Radiation from routine mammography poses significant cumulative risks of initiating and promoting breast cancer. Contrary to conventional assurances that radiation exposure from mammography is trivial— and similar to that from a chest X-ray or spending one week in Denver, about 1/ 1,000 of a rad (radiation-absorbed dose)— the routine practice of taking FOUR films for each breast results in some 1,000-fold greater exposure, 1 rad, focused on each breast rather than the entire chest. Thus, premenopausal women undergoing annual screening over a ten-year period are exposed to a total of about 10 rads for each breast!!! As emphasized some three decades ago, the premenopausal breast is highly SENSITIVE to radiation, each rad of exposure increasing breast cancer risk by 1 percent, resulting in a cumulative 10 percent increased risk over ten years of premenopausal screening, usually from ages 40 to 50; risks are even greater for "baseline" screening at younger ages, for which there is no evidence of any future relevance as baseline screenings are irrelevant as to future cancer risk since the premenopausal breast will change** a lot over the years to maturity. Furthermore, breast cancer risks from mammography are up to fourfold higher for the 1 to 2 percent of women who are silent carriers of the A-T (ataxia-telangiectasia) gene and thus highly sensitive to the carcinogenic effects of radiation; by some estimates this accounts for up to 20 percent of all breast cancers annually in the United States.
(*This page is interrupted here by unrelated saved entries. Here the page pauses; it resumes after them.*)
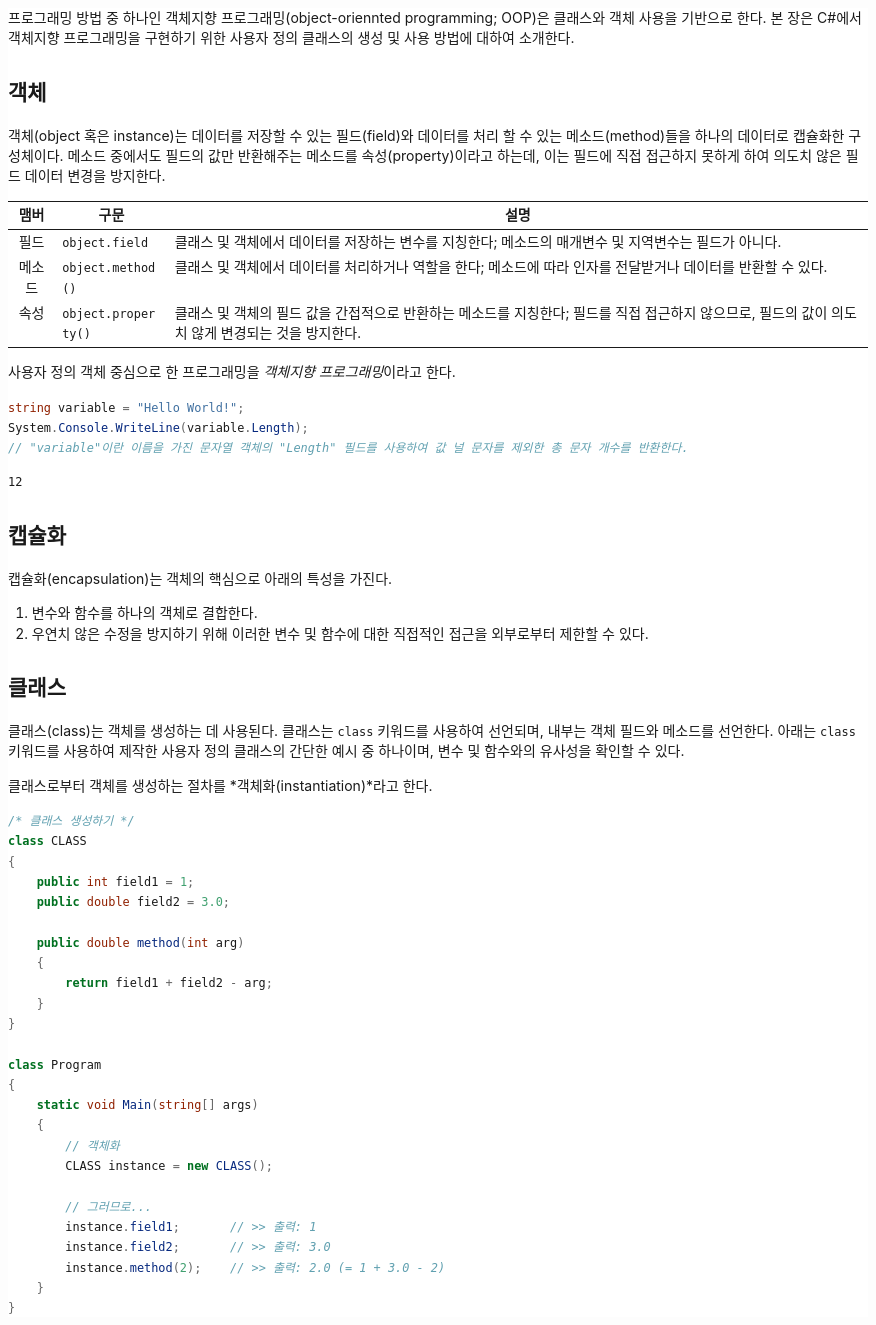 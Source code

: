 프로그래밍 방법 중 하나인 객체지향 프로그래밍(object-oriennted programming; OOP)은 클래스와 객체 사용을 기반으로 한다. 본 장은 C#에서 객체지향 프로그래밍을 구현하기 위한 사용자 정의 클래스의 생성 및 사용 방법에 대하여 소개한다.

## 객체

객체(object 혹은 instance)는 데이터를 저장할 수 있는 필드(field)와 데이터를 처리 할 수 있는 메소드(method)들을 하나의 데이터로 캡슐화한 구성체이다. 메소드 중에서도 필드의 값만 반환해주는 메소드를 속성(property)이라고 하는데, 이는 필드에 직접 접근하지 못하게 하여 의도치 않은 필드 데이터 변경을 방지한다.

| 맴버   | 구문              | 설명                                                                                 |
|:----------:|---------------------|---------------------------------------------------------------------------------------------|
| 필드    | `object.field`      | 클래스 및 객체에서 데이터를 저장하는 변수를 지칭한다; 메소드의 매개변수 및 지역변수는 필드가 아니다. |
| 메소드   | `object.method()`   | 클래스 및 객체에서 데이터를 처리하거나 역할을 한다; 메소드에 따라 인자를 전달받거나 데이터를 반환할 수 있다. |
| 속성 | `object.property()` | 클래스 및 객체의 필드 값을 간접적으로 반환하는 메소드를 지칭한다; 필드를 직접 접근하지 않으므로, 필드의 값이 의도치 않게 변경되는 것을 방지한다. |

사용자 정의 객체 중심으로 한 프로그래밍을 *객체지향 프로그래밍*이라고 한다.

```csharp
string variable = "Hello World!";
System.Console.WriteLine(variable.Length);
// "variable"이란 이름을 가진 문자열 객체의 "Length" 필드를 사용하여 값 널 문자를 제외한 총 문자 개수를 반환한다.
```
```
12
```

## 캡슐화

캡슐화(encapsulation)는 객체의 핵심으로 아래의 특성을 가진다.

1. 변수와 함수를 하나의 객체로 결합한다.
2. 우연치 않은 수정을 방지하기 위해 이러한 변수 및 함수에 대한 직접적인 접근을 외부로부터 제한할 수 있다.

## 클래스

클래스(class)는 객체를 생성하는 데 사용된다. 클래스는 `class` 키워드를 사용하여 선언되며, 내부는 객체 필드와 메소드를 선언한다. 아래는 `class` 키워드를 사용하여 제작한 사용자 정의 클래스의 간단한 예시 중 하나이며, 변수 및 함수와의 유사성을 확인할 수 있다.

클래스로부터 객체를 생성하는 절차를 *객체화(instantiation)*라고 한다.

```csharp
/* 클래스 생성하기 */
class CLASS
{
    public int field1 = 1;
    public double field2 = 3.0;
    
    public double method(int arg)
    {
        return field1 + field2 - arg;
    }
}

class Program
{
    static void Main(string[] args)
    {
    	// 객체화
        CLASS instance = new CLASS();

        // 그러므로...
        instance.field1;       // >> 출력: 1
        instance.field2;       // >> 출력: 3.0
        instance.method(2);    // >> 출력: 2.0 (= 1 + 3.0 - 2)
    }
}
```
Cancer Risks from Breast Compression
As early as 1928, physicians were warned to handle "cancerous breasts with care— for fear of accidentally disseminating cells" and spreading cancer. Nevertheless, mammography entails tight and often painful compression of the breast, particularly in premenopausal women. This may lead to distant and lethal spread of malignant cells by rupturing small blood vessels in or around small, as yet undetected breast cancers.
Delays in Diagnostic Mammography
As increasing numbers of premenopausal women are responding to the American Cancer Society's aggressively promoted screening, imaging centers are becoming flooded and overwhelmed. Resultingly, patients referred for diagnostic mammography are now experiencing potentially dangerous delays, up to several months, before they can be examined.